The 175-page report makes an eye-opening narrative of state-sponsored terror and the icy megalomania of Ranil Wickremesinghe who pulled the strings of that terror puppetry. 

Ranil is evil. The Batalanda Commission report makes it abundantly, persuasively clear to every discerning mind that makes the effort to read through its 175 pages.

Reading it, I was overcome with a sense of relief. I felt redeemed, unburdened. On 17 May 2022 when GR made Ranil Prime Minister I wrote in the Daily FT on Ranil’s Political Evil (https://www.ft.lk/columns/Ranil-and-political-evil/4-734877). 

What baffles the ordinary mind is not so much Ranil’s evil but Chandrika Kumaratunga’s evil. Her skullduggery in pigeonholing the Batalanda report. 

Can one do evil without being evil?

Can one do evil without being evil? It is the puzzle that political theorist and philosopher Hannah Arendt grappled with when she reported for The New Yorker in 1961 on the war crimes trial of Adolph Eichmann. 

Hannah Arendt found that Eichmann in the dock in the Israeli court was an efficient administrator and manager who was ‘neither perverted nor sadistic’, but ‘terrifyingly normal’. He acted without any motive other than to diligently advance his own career in the Nazi bureaucracy. 
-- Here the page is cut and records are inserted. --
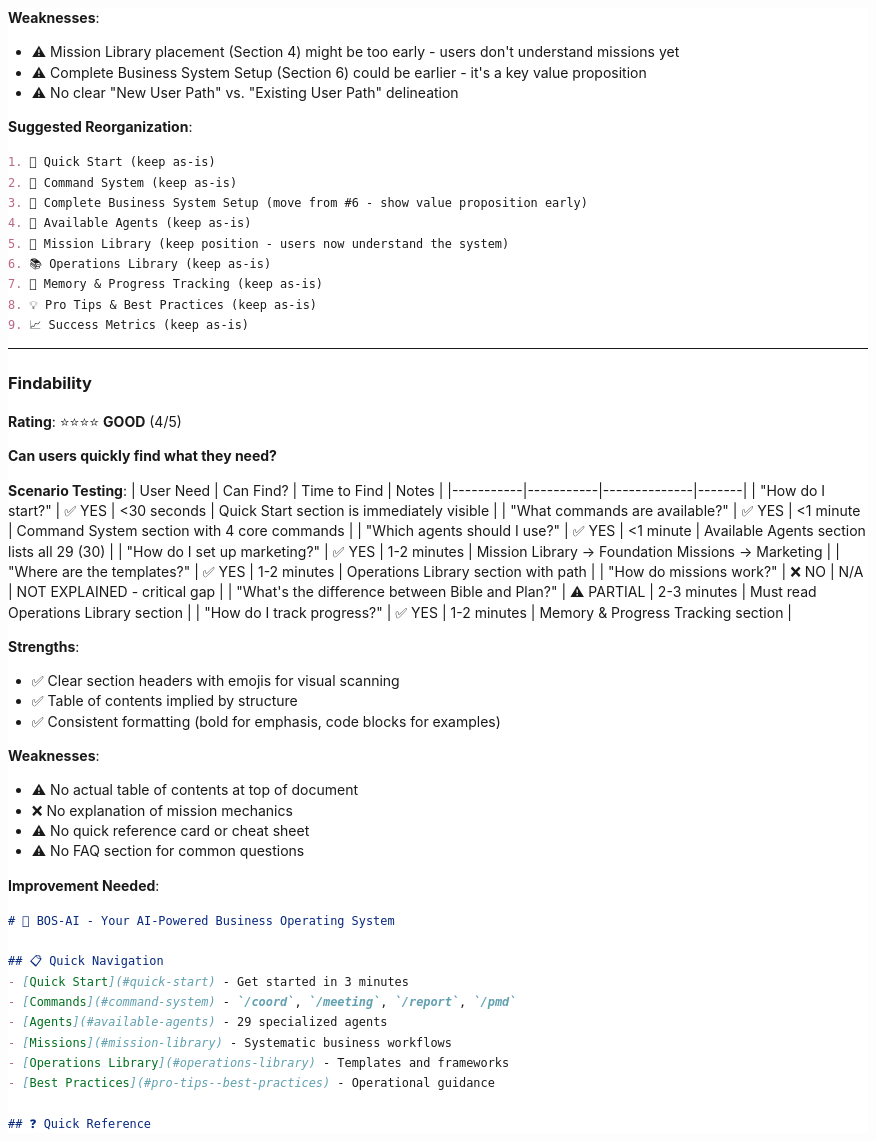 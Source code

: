 **Weaknesses**:
- ⚠️ Mission Library placement (Section 4) might be too early - users don't understand missions yet
- ⚠️ Complete Business System Setup (Section 6) could be earlier - it's a key value proposition
- ⚠️ No clear "New User Path" vs. "Existing User Path" delineation

**Suggested Reorganization**:
```markdown
1. 🎯 Quick Start (keep as-is)
2. 🎯 Command System (keep as-is)
3. 🚀 Complete Business System Setup (move from #6 - show value proposition early)
4. 🔴 Available Agents (keep as-is)
5. 🎯 Mission Library (keep position - users now understand the system)
6. 📚 Operations Library (keep as-is)
7. 🧠 Memory & Progress Tracking (keep as-is)
8. 💡 Pro Tips & Best Practices (keep as-is)
9. 📈 Success Metrics (keep as-is)
```

---

### Findability
**Rating**: ⭐⭐⭐⭐ **GOOD** (4/5)

**Can users quickly find what they need?**

**Scenario Testing**:
| User Need | Can Find? | Time to Find | Notes |
|-----------|-----------|--------------|-------|
| "How do I start?" | ✅ YES | <30 seconds | Quick Start section is immediately visible |
| "What commands are available?" | ✅ YES | <1 minute | Command System section with 4 core commands |
| "Which agents should I use?" | ✅ YES | <1 minute | Available Agents section lists all 29 (30) |
| "How do I set up marketing?" | ✅ YES | 1-2 minutes | Mission Library → Foundation Missions → Marketing |
| "Where are the templates?" | ✅ YES | 1-2 minutes | Operations Library section with path |
| "How do missions work?" | ❌ NO | N/A | NOT EXPLAINED - critical gap |
| "What's the difference between Bible and Plan?" | ⚠️ PARTIAL | 2-3 minutes | Must read Operations Library section |
| "How do I track progress?" | ✅ YES | 1-2 minutes | Memory & Progress Tracking section |

**Strengths**:
- ✅ Clear section headers with emojis for visual scanning
- ✅ Table of contents implied by structure
- ✅ Consistent formatting (bold for emphasis, code blocks for examples)

**Weaknesses**:
- ⚠️ No actual table of contents at top of document
- ❌ No explanation of mission mechanics
- ⚠️ No quick reference card or cheat sheet
- ⚠️ No FAQ section for common questions

**Improvement Needed**:
```markdown
# 🚀 BOS-AI - Your AI-Powered Business Operating System

## 📋 Quick Navigation
- [Quick Start](#quick-start) - Get started in 3 minutes
- [Commands](#command-system) - `/coord`, `/meeting`, `/report`, `/pmd`
- [Agents](#available-agents) - 29 specialized agents
- [Missions](#mission-library) - Systematic business workflows
- [Operations Library](#operations-library) - Templates and frameworks
- [Best Practices](#pro-tips--best-practices) - Operational guidance

## ❓ Quick Reference
```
Instead, he performed evil deeds with a kind of thoughtfulness due to a peculiar disengagement from the reality of his evil acts.

He ‘never realised what he was doing’ due to an ‘inability… to think from the standpoint of somebody else’. 

Efficient go getter  

Can Ranil Wickremesinghe, the efficient clever man with a supposedly global repute, think from the standpoint of somebody else? 

The viciously efficient crackdown he ordered on protestors occupying the presidential secretariat in the early hours of the day after parliament voted him in as interim president is clear evidence that he could never think from the standpoint of anyone but himself. 

Well-read Ranil W knew of the famous adage of H.L. Menken. He believed that Menken was right. Just as Menken, Ranil believed that Democracy is the worship of Jackals by Jackasses. On the last count he had 134 of them! 

An epilogue to collusive evil 

Chandrika Kumaratunga by not acting on the recommendations of the Batalanda Commission Report has conclusively demonstrated that she in the pursuit of her own agenda could choose not to think from the standpoint of 4,709,205 people making up 62.28% of valid votes to make her President in 1994. 

In 2005 Ranil Wickremesinghe went head-to-head with Mahinda Rajapaksa for the Presidency. On the eve of that election Anura Bandaranaike told a close buddy “By this time tomorrow Ranil will be president, and I will be foreign minister! 

Best-laid plans of mice and men often go awry!